Extracted information START
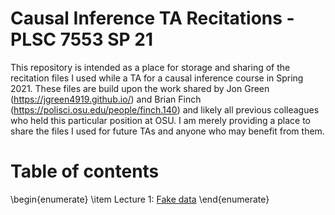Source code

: # Causal Inference TA Recitations - PLSC 7553 SP 21
This repository is intended as a place for storage and sharing of the recitation files I used while a TA for a causal inference course in Spring 2021. These files are build upon the work shared by Jon Green (https://jgreen4919.github.io/) and Brian Finch (https://polisci.osu.edu/people/finch.140) and likely all previous colleagues who held this particular position at OSU. I am merely providing a place to share the files I used for future TAs and anyone who may benefit from them. 

# Table of contents
\begin{enumerate}
\item Lecture 1: [Fake data](https://github.com/swagner1470/Causal-inference-TA-materials/blob/main/Recitation%20materials/Recitation%201%20-%20Fake%20data.md)
\end{enumerate}
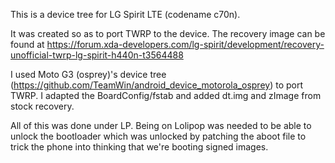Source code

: This is a device tree for LG Spirit LTE (codename c70n).

It was created so as to port TWRP to the device. The recovery image can be found at https://forum.xda-developers.com/lg-spirit/development/recovery-unofficial-twrp-lg-spirit-h440n-t3564488

I used Moto G3 (osprey)'s device tree (https://github.com/TeamWin/android_device_motorola_osprey) to port TWRP. I adapted the BoardConfig/fstab and  added dt.img and zImage from stock recovery.

All of this was done under LP. Being on Lolipop was needed to be able to unlock the bootloader which was unlocked by patching the aboot file to trick the phone into thinking that we're booting signed images.
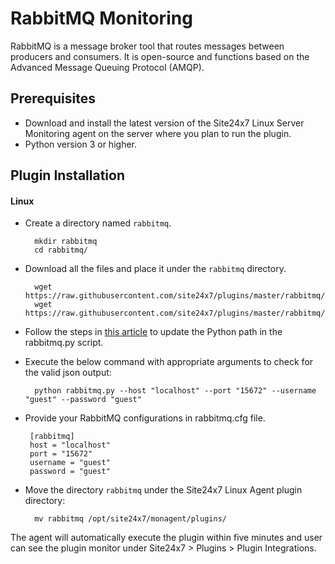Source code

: # RabbitMQ Monitoring
RabbitMQ is a message broker tool that routes messages between producers and consumers. It is open-source and functions based on the Advanced Message Queuing Protocol (AMQP).                                                                                              
## Prerequisites

- Download and install the latest version of the Site24x7 Linux Server Monitoring agent on the server where you plan to run the plugin.
- Python version 3 or higher.

## Plugin Installation  

#### Linux

- Create a directory named `rabbitmq`.

		mkdir rabbitmq
  		cd rabbitmq/
      
- Download all the files and place it under the `rabbitmq` directory.

		wget https://raw.githubusercontent.com/site24x7/plugins/master/rabbitmq/rabbitmq.py
		wget https://raw.githubusercontent.com/site24x7/plugins/master/rabbitmq/rabbitmq.cfg

- Follow the steps in [this article](https://support.site24x7.com/portal/en/kb/articles/updating-python-path-in-a-plugin-script-for-linux-servers) to update the Python path in the rabbitmq.py script.

- Execute the below command with appropriate arguments to check for the valid json output:

		python rabbitmq.py --host "localhost" --port "15672" --username "guest" --password "guest"
		
-  Provide your RabbitMQ configurations in rabbitmq.cfg file.

		[rabbitmq]
		host = "localhost"
		port = "15672"
		username = "guest"
		password = "guest"  

- Move the directory `rabbitmq` under the Site24x7 Linux Agent plugin directory: 

		mv rabbitmq /opt/site24x7/monagent/plugins/    
		
The agent will automatically execute the plugin within five minutes and user can see the plugin monitor under Site24x7 > Plugins > Plugin Integrations.

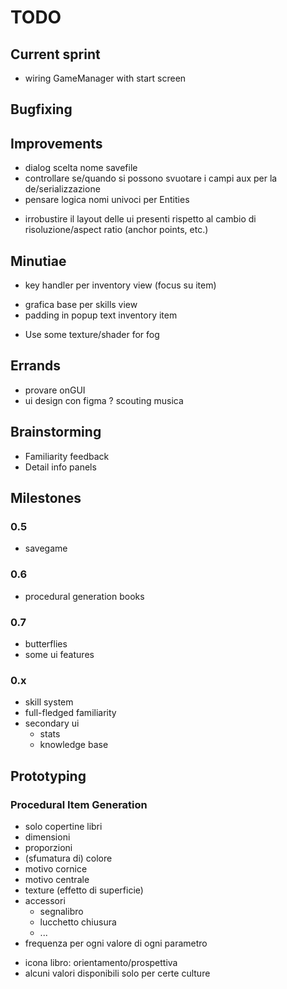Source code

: # TODO

## Current sprint
- wiring GameManager with start screen

## Bugfixing


## Improvements
- dialog scelta nome savefile
- controllare se/quando si possono svuotare i campi aux per la de/serializzazione
- pensare logica nomi univoci per Entities

+ irrobustire il layout delle ui presenti rispetto al cambio di risoluzione/aspect ratio (anchor points, etc.)


## Minutiae
+ key handler per inventory view (focus su item)
- grafica base per skills view
- padding in popup text inventory item
+ Use some texture/shader for fog


## Errands
- provare onGUI
- ui design con figma
? scouting musica

## Brainstorming
- Familiarity feedback
- Detail info panels



## Milestones


### 0.5
- savegame


### 0.6
- procedural generation books

### 0.7
- butterflies
- some ui features


### 0.x
- skill system
- full-fledged familiarity
- secondary ui
	- stats
	- knowledge base



## Prototyping
### Procedural Item Generation
- solo copertine libri
- dimensioni
- proporzioni
- (sfumatura di) colore
- motivo cornice
- motivo centrale
- texture (effetto di superficie)
- accessori
	- segnalibro
	- lucchetto chiusura
	- ...
- frequenza per ogni valore di ogni parametro

+ icona libro: orientamento/prospettiva
+ alcuni valori disponibili solo per certe culture


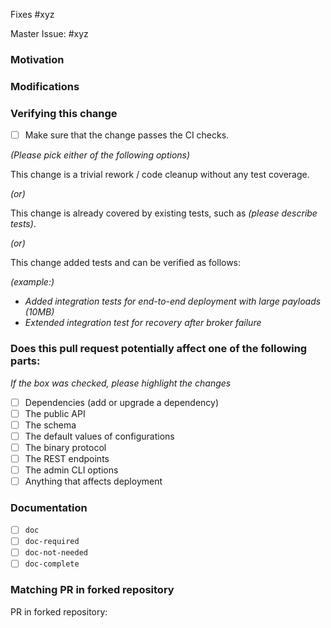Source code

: <!--
### Contribution Checklist
  
  - PR title format should be *[type][component] summary*. For details, see *[Guideline - Pulsar PR Naming Convention](https://docs.google.com/document/d/1d8Pw6ZbWk-_pCKdOmdvx9rnhPiyuxwq60_TrD68d7BA/edit#heading=h.trs9rsex3xom)*. 

  - Fill out the template below to describe the changes contributed by the pull request. That will give reviewers the context they need to do the review.
  
  - Each pull request should address only one issue, not mix up code from multiple issues.
  
  - Each commit in the pull request has a meaningful commit message

  - Once all items of the checklist are addressed, remove the above text and this checklist, leaving only the filled out template below.
-->

<!-- Either this PR fixes an issue, -->

Fixes #xyz

<!-- or this PR is one task of an issue -->

Master Issue: #xyz

### Motivation

<!-- Explain here the context, and why you're making that change. What is the problem you're trying to solve. -->

### Modifications

<!-- Describe the modifications you've done. -->

### Verifying this change

- [ ] Make sure that the change passes the CI checks.

*(Please pick either of the following options)*

This change is a trivial rework / code cleanup without any test coverage.

*(or)*

This change is already covered by existing tests, such as *(please describe tests)*.

*(or)*

This change added tests and can be verified as follows:

*(example:)*
  - *Added integration tests for end-to-end deployment with large payloads (10MB)*
  - *Extended integration test for recovery after broker failure*

### Does this pull request potentially affect one of the following parts:

*If the box was checked, please highlight the changes*

- [ ] Dependencies (add or upgrade a dependency)
- [ ] The public API
- [ ] The schema
- [ ] The default values of configurations
- [ ] The binary protocol
- [ ] The REST endpoints
- [ ] The admin CLI options
- [ ] Anything that affects deployment

### Documentation

<!-- DO NOT REMOVE THIS SECTION. CHECK THE PROPER BOX ONLY. -->

- [ ] `doc` <!-- Your PR contains doc changes -->
- [ ] `doc-required` <!-- Your PR changes impact docs and you will update later -->
- [ ] `doc-not-needed` <!-- Your PR changes do not impact docs -->
- [ ] `doc-complete` <!-- Docs have been already added -->

### Matching PR in forked repository

PR in forked repository: <!-- ENTER URL HERE -->

<!--
After opening this PR, the build in apache/pulsar will fail and instructions will
be provided for opening a PR in the PR author's forked repository.

apache/pulsar pull requests should be first tested in your own fork since the 
apache/pulsar CI based on GitHub Actions has constrained resources and quota.
GitHub Actions provides separate quota for pull requests that are executed in 
a forked repository.

The tests will be run in the forked repository until all PR review comments have
been handled, the tests pass and the PR is approved by a reviewer.
-->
Extracted information END
Would you output, from the records above, exactly the run of lines that starts at the line containing "- Familiarity feedback" and ends at the line containing "## Prototyping", and only that run?

- Familiarity feedback
- Detail info panels



## Milestones


### 0.5
- savegame


### 0.6
- procedural generation books

### 0.7
- butterflies
- some ui features


### 0.x
- skill system
- full-fledged familiarity
- secondary ui
	- stats
	- knowledge base



## Prototyping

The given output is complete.